» Data extract:

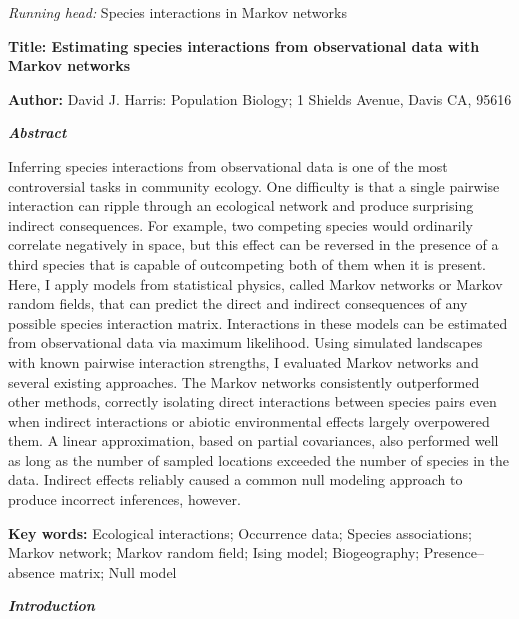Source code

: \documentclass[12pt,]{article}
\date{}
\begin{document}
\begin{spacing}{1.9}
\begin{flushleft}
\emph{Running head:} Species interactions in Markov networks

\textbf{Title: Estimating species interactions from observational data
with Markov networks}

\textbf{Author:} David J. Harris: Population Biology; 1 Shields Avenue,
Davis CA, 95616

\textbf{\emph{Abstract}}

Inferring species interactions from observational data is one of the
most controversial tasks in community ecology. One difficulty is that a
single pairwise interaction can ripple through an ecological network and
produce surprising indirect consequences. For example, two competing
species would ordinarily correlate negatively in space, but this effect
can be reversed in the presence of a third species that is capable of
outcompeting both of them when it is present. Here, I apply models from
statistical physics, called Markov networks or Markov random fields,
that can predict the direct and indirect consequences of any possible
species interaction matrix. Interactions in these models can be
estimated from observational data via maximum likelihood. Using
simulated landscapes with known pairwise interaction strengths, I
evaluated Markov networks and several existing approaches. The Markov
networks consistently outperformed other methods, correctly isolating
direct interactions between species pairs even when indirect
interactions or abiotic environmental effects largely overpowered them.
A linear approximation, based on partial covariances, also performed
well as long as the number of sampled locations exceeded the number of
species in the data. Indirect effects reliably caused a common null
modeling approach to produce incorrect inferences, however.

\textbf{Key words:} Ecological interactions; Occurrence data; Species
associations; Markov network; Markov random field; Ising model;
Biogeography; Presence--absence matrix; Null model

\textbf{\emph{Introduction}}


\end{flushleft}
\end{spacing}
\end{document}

» Goal of the exercise:
Filter the listing above for the string "random" and copy every matching line.

» Output for this task:
statistical physics, called Markov networks or Markov random fields,
associations; Markov network; Markov random field; Ising model;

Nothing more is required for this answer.